Today, I had just returned his clothes from my place. I guess it’s a sign I give myself to move on. I have been waiting for the moment that he asked for them himself, at least it could be our conversation starter, but that never comes. So instead of feeling sad looking at those unworn (and unwanted) clothes, I just decided I have enough of him.
I know he won’t be reading this. Which makes me brave enough to write it out.
1. You don’t know how much I have been thinking about you. The first one month was a hell as I feel so unwanted. Whenever I study, read, sleep, hang out to a birthday party, I still think of you.
2. I don’t want to sound desperate and weak, so I never tell no 1 to you. I hate the fact that I’m dying here while you are standing still emotionless like a statue.
3. I hate how you say that I love you more than you love me. It’s condescending, but at the same time, I hate it because I know that is true.
4. There are many guys lining up to date me, but why aren’t you one of those guys?
5. We are never too close for you to know my deep dark secrets, which I am glad I never told you. Those secrets are a part of me that you will never find out.
6. Here’s a long one. Every thoughts in my mind have been mostly preoccupied by you. Which makes it scary, because the more I think of you, the more unrealistic it will be. I am in love with my own fantasy and idealism about you. My heart is stubborn. It likes to block negative feelings (the heartbreak) but it doesn’t think of the consequences (that you will break my heart once again). Today, I have been telling my brain to think about all your negativeness to neutralise the unrealistic puppy love that my heart is fantasising. So recently, I have just found out that I am NOT in love with you, I’m in love with my own fantasy.
7. I keep posting all those amazing photos just to show you that my life can still be happening, even without you in it. And there you are, sitting on your office desk (congratulations for your promotion, btw). We both have moved on, and I just want you to know that I learnt and experienced better things in life right after you dumped me.
8. Those sentences are vain. And I would never say that to you because I don’t want to sound weak and defenceless. I don’t want you to know that you have power over me, although maybe you know already. I don’t want to feed your ego, because you don’t deserve that after you dumped me.

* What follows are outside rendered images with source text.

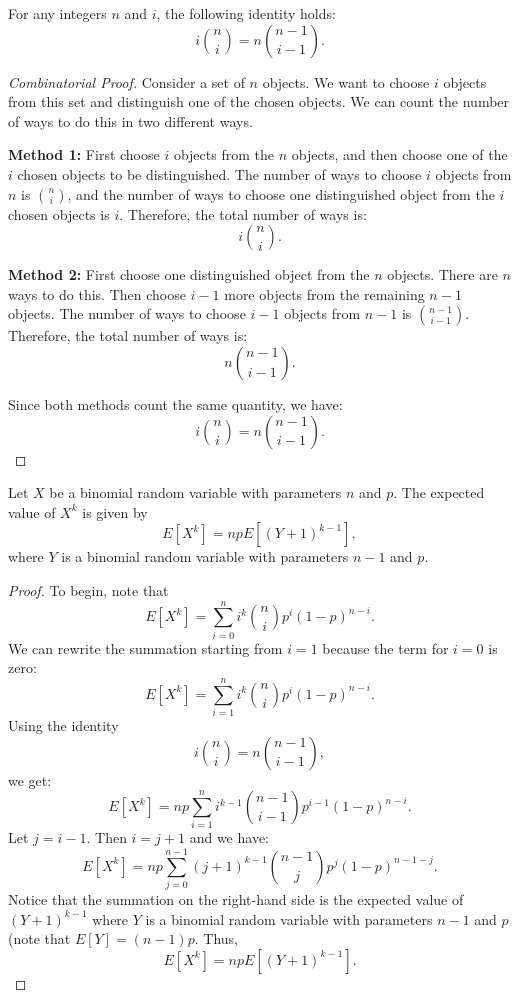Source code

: \begin{lemma}
    For any integers \( n \) and \( i \), the following identity holds:
    \[
    i \binom{n}{i} = n \binom{n-1}{i-1}.
    \]
\end{lemma}

\begin{proof}[Combinatorial Proof]
    Consider a set of \( n \) objects. We want to choose \( i \) objects from this set and distinguish one of the chosen objects. We can count the number of ways to do this in two different ways.

    \textbf{Method 1:} First choose \( i \) objects from the \( n \) objects, and then choose one of the \( i \) chosen objects to be distinguished. The number of ways to choose \( i \) objects from \( n \) is \( \binom{n}{i} \), and the number of ways to choose one distinguished object from the \( i \) chosen objects is \( i \). Therefore, the total number of ways is:
    \[
    i \binom{n}{i}.
    \]

    \textbf{Method 2:} First choose one distinguished object from the \( n \) objects. There are \( n \) ways to do this. Then choose \( i-1 \) more objects from the remaining \( n-1 \) objects. The number of ways to choose \( i-1 \) objects from \( n-1 \) is \( \binom{n-1}{i-1} \). Therefore, the total number of ways is:
    \[
    n \binom{n-1}{i-1}.
    \]

    Since both methods count the same quantity, we have:
    \[
    i \binom{n}{i} = n \binom{n-1}{i-1}.
    \]
\end{proof}

\begin{theorem}
    Let \( X \) be a binomial random variable with parameters \( n \) and \( p \). The expected value of \( X^k \) is given by
    \[
    E[X^k] = npE[(Y + 1)^{k-1}],
    \]
    where \( Y \) is a binomial random variable with parameters \( n-1 \) and \( p \).
\end{theorem}

\begin{proof}
    To begin, note that
    \[
    E[X^k] = \sum_{i=0}^n i^k \binom{n}{i} p^i (1 - p)^{n-i}.
    \]
    We can rewrite the summation starting from \( i = 1 \) because the term for \( i = 0 \) is zero:
    \[
    E[X^k] = \sum_{i=1}^n i^k \binom{n}{i} p^i (1 - p)^{n-i}.
    \]
    Using the identity
    \[
    i \binom{n}{i} = n \binom{n-1}{i-1},
    \]
    we get:
    \[
    E[X^k] = np \sum_{i=1}^n i^{k-1} \binom{n-1}{i-1} p^{i-1} (1 - p)^{n-i}.
    \]
    Let \( j = i - 1 \). Then \( i = j + 1 \) and we have:
    \[
    E[X^k] = np \sum_{j=0}^{n-1} (j+1)^{k-1} \binom{n-1}{j} p^j (1 - p)^{n-1-j}.
    \]
    Notice that the summation on the right-hand side is the expected value of \( (Y + 1)^{k-1} \) where \( Y \) is a binomial random variable with parameters \( n-1 \) and \( p \) (note that $E[Y] = (n-1)p$. Thus,
    \[
    E[X^k] = np E[(Y + 1)^{k-1}].
    \]
\end{proof}


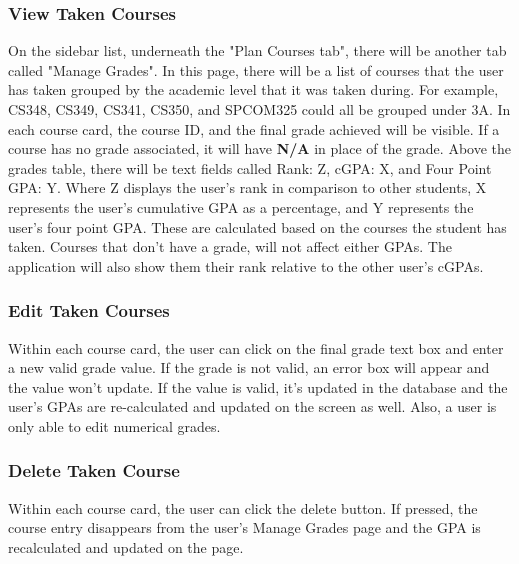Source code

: \documentclass[12pt, a4paper]{article}
\begin{document}
\subsubsection*{View Taken Courses}
On the sidebar list, underneath the "Plan Courses tab", there will be another tab called "Manage Grades". In this page, there will be a list of courses that the user has taken grouped by the academic level that it was taken during. For example, CS348, CS349, CS341, CS350, and SPCOM325 could all be grouped under 3A. In each course card, the course ID, and the final grade achieved will be visible. If a course has no grade associated, it will have \textbf{N/A} in place of the grade. Above the grades table, there will be text fields called Rank: Z, cGPA: X, and Four Point GPA: Y. Where Z displays the user's rank in comparison to other students, X represents the user's cumulative GPA as a percentage, and Y represents the user's four point GPA. These are calculated based on the courses the student has taken. Courses that don't have a grade, will not affect either GPAs. The application will also show them their rank relative to the other user's cGPAs.
\subsubsection*{Edit Taken Courses}
Within each course card, the user can click on the final grade text box and enter a new valid grade value. If the grade is not valid, an error box will appear and the value won't update. If the value is valid, it's updated in the database and the user's GPAs are re-calculated and updated on the screen as well. Also, a user is only able to edit numerical grades.
\subsubsection*{Delete Taken Course}
Within each course card, the user can click the delete button. If pressed, the course entry disappears from the user's Manage Grades page and the GPA is recalculated and updated on the page.
\end{document}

9. I thought I would never be able to love again. But I found a group of friends that always spend time with me. They are amazing and we explore lots of thing together. More importantly, they teach me how to love once again, and to let go of you. You don’t deserve the right to come back to the amazing story of my life.
when I gave you that bag of clothes, I told myself that this is the end. No more heartbreak, no more connection, no more memories. Let this be the last memory we have.
The bomb you gave me almost exploded and ruined my life. But the fire dissipated, just like my feelings.
I have shut down my feelings for you.